The foundation of the Department of Homeland Security is part and parcel of the President’s “national strategy for homeland security” (DHS, 2007). The sole reason behind the creation of the department is the establishment of a central unit to connect the extensive network of institutions and organizations that work to maintain the security of the nation (DHS, 2007). That is its primary role. Before the department existed, The National Strategy for Homeland Security was formulated and the Homeland Security Act of 2002 was manifested (DHS, 2007).

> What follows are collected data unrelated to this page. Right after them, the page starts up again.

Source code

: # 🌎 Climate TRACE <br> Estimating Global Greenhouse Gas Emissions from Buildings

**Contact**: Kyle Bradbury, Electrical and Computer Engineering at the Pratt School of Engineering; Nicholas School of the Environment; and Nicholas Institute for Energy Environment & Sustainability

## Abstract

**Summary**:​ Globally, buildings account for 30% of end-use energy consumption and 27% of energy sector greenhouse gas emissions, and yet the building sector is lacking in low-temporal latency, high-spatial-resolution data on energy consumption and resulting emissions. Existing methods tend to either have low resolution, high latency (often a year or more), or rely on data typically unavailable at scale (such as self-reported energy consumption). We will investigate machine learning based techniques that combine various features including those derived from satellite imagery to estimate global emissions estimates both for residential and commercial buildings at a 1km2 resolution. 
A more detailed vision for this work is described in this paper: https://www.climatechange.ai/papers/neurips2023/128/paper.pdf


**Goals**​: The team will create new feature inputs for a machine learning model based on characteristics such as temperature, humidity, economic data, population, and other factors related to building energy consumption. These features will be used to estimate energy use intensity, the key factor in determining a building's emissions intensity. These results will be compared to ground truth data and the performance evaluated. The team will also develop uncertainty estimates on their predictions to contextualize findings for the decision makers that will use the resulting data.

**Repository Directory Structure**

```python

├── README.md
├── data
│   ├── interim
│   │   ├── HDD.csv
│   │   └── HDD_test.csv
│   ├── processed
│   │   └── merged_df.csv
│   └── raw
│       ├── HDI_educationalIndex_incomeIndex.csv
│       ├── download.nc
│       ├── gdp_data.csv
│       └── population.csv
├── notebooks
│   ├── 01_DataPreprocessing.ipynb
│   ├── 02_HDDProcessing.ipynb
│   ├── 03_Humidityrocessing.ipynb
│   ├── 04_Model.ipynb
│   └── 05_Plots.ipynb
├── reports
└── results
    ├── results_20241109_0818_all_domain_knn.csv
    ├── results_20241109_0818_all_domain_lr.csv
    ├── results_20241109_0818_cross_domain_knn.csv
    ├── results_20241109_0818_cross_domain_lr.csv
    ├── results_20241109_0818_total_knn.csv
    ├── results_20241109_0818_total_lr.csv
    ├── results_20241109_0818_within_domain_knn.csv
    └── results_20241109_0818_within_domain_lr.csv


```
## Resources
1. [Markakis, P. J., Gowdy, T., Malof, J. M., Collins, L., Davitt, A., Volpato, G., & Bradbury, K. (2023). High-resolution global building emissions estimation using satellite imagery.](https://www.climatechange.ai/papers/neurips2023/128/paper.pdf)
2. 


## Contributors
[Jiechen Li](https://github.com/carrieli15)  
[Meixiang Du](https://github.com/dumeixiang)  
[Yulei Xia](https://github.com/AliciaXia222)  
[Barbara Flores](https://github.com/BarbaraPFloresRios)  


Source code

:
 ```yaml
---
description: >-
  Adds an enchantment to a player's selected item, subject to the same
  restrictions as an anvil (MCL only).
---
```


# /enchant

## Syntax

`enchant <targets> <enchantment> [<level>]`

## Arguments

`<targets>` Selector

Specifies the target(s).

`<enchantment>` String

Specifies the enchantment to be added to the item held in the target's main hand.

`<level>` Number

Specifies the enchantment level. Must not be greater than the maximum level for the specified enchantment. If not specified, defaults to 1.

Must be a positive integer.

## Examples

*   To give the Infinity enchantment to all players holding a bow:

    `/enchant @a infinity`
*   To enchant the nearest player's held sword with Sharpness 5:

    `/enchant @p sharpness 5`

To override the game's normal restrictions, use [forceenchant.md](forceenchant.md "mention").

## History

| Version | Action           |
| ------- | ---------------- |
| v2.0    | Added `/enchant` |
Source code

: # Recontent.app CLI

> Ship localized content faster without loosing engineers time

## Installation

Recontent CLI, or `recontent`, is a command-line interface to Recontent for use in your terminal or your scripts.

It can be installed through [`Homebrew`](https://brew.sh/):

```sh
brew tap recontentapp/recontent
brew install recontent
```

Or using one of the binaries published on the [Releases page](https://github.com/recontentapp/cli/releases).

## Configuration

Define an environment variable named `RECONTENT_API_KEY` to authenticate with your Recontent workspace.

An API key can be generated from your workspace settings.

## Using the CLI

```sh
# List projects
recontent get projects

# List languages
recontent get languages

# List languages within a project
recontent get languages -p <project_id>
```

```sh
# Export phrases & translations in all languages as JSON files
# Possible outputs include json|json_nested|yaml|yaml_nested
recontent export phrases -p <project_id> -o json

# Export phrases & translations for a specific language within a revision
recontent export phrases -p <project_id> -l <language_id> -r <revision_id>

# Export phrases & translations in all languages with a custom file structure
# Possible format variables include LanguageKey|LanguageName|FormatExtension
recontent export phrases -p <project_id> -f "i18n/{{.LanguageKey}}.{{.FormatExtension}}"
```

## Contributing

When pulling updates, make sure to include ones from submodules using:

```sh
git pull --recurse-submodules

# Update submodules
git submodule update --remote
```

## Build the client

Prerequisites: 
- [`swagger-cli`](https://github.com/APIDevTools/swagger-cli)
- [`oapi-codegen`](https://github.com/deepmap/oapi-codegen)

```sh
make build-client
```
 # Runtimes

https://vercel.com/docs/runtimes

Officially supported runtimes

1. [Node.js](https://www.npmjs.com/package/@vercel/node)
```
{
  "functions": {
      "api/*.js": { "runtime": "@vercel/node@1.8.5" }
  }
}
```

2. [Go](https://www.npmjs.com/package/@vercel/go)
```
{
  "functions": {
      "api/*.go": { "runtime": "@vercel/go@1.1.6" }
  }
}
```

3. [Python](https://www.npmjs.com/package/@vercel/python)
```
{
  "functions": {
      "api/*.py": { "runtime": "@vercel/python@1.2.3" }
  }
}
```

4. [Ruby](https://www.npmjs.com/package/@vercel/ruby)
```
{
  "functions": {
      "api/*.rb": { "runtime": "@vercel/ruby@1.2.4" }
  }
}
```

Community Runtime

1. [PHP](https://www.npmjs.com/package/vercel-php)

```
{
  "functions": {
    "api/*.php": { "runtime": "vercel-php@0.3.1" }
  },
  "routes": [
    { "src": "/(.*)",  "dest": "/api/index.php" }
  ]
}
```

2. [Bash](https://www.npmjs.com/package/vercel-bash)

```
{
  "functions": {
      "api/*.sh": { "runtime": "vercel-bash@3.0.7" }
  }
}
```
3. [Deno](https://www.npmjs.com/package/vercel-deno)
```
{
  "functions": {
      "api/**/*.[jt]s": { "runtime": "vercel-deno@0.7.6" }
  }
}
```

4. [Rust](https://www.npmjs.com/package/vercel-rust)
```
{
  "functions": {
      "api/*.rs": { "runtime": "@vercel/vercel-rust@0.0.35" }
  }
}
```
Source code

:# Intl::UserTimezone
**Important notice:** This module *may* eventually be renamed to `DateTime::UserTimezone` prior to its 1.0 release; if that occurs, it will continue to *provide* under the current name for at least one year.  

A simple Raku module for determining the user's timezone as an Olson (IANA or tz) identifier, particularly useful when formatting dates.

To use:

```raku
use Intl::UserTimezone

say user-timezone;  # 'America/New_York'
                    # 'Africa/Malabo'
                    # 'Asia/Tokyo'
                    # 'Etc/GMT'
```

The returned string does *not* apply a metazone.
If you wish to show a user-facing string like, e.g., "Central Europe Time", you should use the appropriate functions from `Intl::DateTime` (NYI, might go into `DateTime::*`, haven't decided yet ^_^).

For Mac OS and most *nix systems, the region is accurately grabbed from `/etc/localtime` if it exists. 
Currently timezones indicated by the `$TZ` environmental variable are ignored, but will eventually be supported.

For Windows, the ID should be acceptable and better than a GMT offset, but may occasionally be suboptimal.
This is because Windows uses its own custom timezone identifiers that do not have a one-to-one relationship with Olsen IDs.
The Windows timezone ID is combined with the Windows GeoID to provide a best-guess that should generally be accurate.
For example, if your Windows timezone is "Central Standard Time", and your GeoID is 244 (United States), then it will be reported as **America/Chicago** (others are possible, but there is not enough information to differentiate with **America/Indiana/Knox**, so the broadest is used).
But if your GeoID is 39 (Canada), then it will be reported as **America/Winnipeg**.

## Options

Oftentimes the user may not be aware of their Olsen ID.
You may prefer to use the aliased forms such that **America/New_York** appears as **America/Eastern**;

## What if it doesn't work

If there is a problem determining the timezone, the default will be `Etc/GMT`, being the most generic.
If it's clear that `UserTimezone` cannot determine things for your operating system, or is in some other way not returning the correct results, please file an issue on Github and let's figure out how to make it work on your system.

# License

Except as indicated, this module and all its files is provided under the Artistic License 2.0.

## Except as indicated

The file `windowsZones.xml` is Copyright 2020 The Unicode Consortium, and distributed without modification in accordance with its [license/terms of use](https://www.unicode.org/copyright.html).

These two were instrumental in the development of the department. The network that is managed by Department of Homeland Security include the other departments as well as federal, state and local governments (DHS, 2007). All these units have their individual tasks in homeland security. The equal distribution of responsibilities makes the homeland security effort more thorough, which in turn renders it more effective.
The organization under the Department of Homeland Security is vast. All the necessary aspects to consider are covered: Transportation Security Administration, U.S. Customs & Border Protection, U. S. Citizenship & Immigration Services, U. S. Immigration Customs Enforcement, U. S. Secret Secret Service, Federal Emergency Management Agency, and U. S. Coast Guard (DHS, 2007). While the grasp of the Department of Homeland Security may seem encompassing, one might notice a resemblance between the the department’s role, and the role assumed by the military for domestic affairs.
So how do they actually differ? If the Department of Homeland Security is for homeland security, the Department of Defense is for homeland defense (U.S. Department of Defense [DoD], n. d. ) The Department of Defense is included in the wide network under the Department of Homeland Security; its mission is to protect U. S. “sovereignty, territory, domestic population and critical defense infrastructure against external threats and aggression, or other threats as directed by the President” (DoD, n. d. ) The task of the military is homeland protection, but homeland security goes beyond homeland protection. In fact, protection is only one of the seven strategic goals of the Department of Homeland Security.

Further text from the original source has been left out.